Desde 2009, falar em divulgação do salário e dos benefícios que os servidores públicos recebem é levantar polêmica na certa. Naquele ano, a prefeitura de São Paulo resolveu abrir essas informações na internet, levando sindicatos e associações à loucura e a uma enxurrada de ações judiciais para impedir essa prática.
Dois anos depois, a Lei de Acesso a Informações (LAI) começou a valer e colocou ainda mais lenha na fogueira. Especialmente porque o governo federal tornou obrigatória a divulgação de salários e rendimentos de seus servidores, por meio de um decreto que detalha como a LAI deve funcionar no Executivo federal (ministérios, secretarias especiais, universidades federais, presidência da República etc.).
Foi a primeira regulamentação da LAI, então acabou servindo de modelo para outros órgãos públicos Brasil afora e espalhou a indignação de servidores públicos contra a divulgação de seus vencimentos. Junto com o frenesi, aumentou também o interesse público — e, consequentemente, da imprensa –, sobre esses dados.
De maio de 2012 (quando a divulgação no governo federal virou obrigatória) até hoje, recolhemos aqui no Fórum de Acesso 277 reportagens (entre 1140) sobre a publicação de salários ou com informações conseguidas graças a essa abertura. As histórias mais recentes fazem parte de uma série publicada pelo jornal Zero Hora, do Rio Grande do Sul.

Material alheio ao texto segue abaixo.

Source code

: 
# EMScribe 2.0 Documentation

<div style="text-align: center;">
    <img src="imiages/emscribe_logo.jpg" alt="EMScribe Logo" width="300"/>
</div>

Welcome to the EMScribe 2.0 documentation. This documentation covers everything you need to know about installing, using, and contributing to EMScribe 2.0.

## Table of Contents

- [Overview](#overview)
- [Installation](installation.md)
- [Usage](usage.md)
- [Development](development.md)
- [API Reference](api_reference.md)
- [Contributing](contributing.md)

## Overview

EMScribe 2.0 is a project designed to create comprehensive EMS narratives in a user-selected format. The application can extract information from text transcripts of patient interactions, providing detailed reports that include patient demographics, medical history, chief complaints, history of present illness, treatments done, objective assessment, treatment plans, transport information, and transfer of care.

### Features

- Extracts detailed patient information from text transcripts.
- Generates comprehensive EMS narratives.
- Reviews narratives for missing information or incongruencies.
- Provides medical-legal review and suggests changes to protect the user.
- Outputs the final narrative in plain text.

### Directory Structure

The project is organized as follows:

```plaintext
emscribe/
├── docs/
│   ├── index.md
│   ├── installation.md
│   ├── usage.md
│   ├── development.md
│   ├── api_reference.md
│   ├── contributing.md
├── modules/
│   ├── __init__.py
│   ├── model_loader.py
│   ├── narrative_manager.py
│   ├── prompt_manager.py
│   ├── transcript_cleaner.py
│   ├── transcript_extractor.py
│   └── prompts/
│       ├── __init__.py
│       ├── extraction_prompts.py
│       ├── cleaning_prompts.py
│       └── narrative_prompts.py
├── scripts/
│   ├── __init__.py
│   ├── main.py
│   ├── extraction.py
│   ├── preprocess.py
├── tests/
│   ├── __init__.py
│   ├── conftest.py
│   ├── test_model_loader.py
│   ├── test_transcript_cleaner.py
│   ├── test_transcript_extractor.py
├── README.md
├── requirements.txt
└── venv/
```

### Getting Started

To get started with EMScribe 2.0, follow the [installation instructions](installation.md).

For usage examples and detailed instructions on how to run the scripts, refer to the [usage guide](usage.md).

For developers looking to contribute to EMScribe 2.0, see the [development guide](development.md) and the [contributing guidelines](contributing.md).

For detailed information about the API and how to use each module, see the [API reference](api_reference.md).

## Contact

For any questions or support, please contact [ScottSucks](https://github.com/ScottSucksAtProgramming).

Alguns pontos deixam esse caso especialmente interessante: o primeiro é que o governo gaúcho resolveu divulgar os salários e vantagens só no mês passado, três anos depois de fazer o seu "manual de instruções" sobre como a LAI funcionaria para o Executivo (Decreto 49.111/2012). A transparência, porém, veio cheia de melindres: é difícil encontrar a página para consultar os ganhos dos servidores, e a consulta só pode ser feita órgão a órgão, nome por nome.
Em resumo, quem quiser saber quais são os maiores vencimentos do estado, por exemplo, vai ter que suar a camisa. Ou melhor: teria. Pois o segundo ponto que deixa o caso do Zero Hora interessante é que os jornalistas Cadu Caldas, Cleidi Pereira e Juliana Bublitz pinçaram os dados à unha e colocaram em uma ferramenta de consulta bem mais simples do que a governamental.
Terceiro ponto que merece registro: antes de se dedicar ao garimpo dos dados, os jornalistas tentaram consegui-los todos juntos, em uma planilha que tivesse nomes, cargos, lotação e vencimentos (como o governo federal faz, por exemplo). A resposta ao pedido de acesso a informações feito via LAI foi colocar, naquela página difícil de encontrar, tabelas que têm tudo, menos… Os rendimentos.
Ainda assim, os gaúchos continuam sem poder fazer consultas mais amplas, como o maior rendimento líquido (o valor de fato recebido por uma pessoa) do estado, ou a diferença de rendimentos entre pessoas concursadas e cargos de confiança, ou quanto o estado gasta com seus inativos. O mesmo acontece em outros estados e órgãos e até no Senado Federal, em que a consulta por ganhos de servidores também é burocrática (e ainda rendeu desaforos a um cidadão).
A divulgação ativa (ou seja, sem que ninguém precise pedir) de salários de servidores públicos não é obrigatória, de acordo com a Lei de Acesso. O que determina isso são os próprios poderes e esferas, por meio da tal regulamentação que cada um faz.
Por outro lado, a LAI não proíbe ninguém de pedir acesso a esses dados. E mais: ela diz aos agentes públicos que essa informação tem que ser fornecida — porque, como muitas outras, é de interesse público.
Se isso já não fosse argumento suficiente a favor da divulgação de informações sobre ganhos de servidores públicos, ainda tem uma decisão do Supremo Tribunal Federal com esse mesmo entendimento. Em um processo de algumas associações contra aquela divulgação de nomes e salários feita em 2010 pela prefeitura de São Paulo, o então ministro Carlos Ayres Britto resumiu a história:
Sua remuneração bruta, cargos e funções por eles titularizados, órgãos de sua formal lotação, tudo é constitutivo de informação de interesse coletivo ou geral.
(…) Não cabe, no caso, falar de intimidade ou de vida privada, pois os dados objeto da divulgação em causa dizem respeito a agentes públicos enquanto agentes públicos mesmos (…)
(…) é o preço que se paga pela opção por uma carreira pública no seio de um Estado republicano.
A validade da divulgação de salários de servidores públicos individualmente já é ponto pacífico. A questão é quando os entes públicos entenderão que essa transparência tem de ser completa, sem obstáculos ou jeitinhos.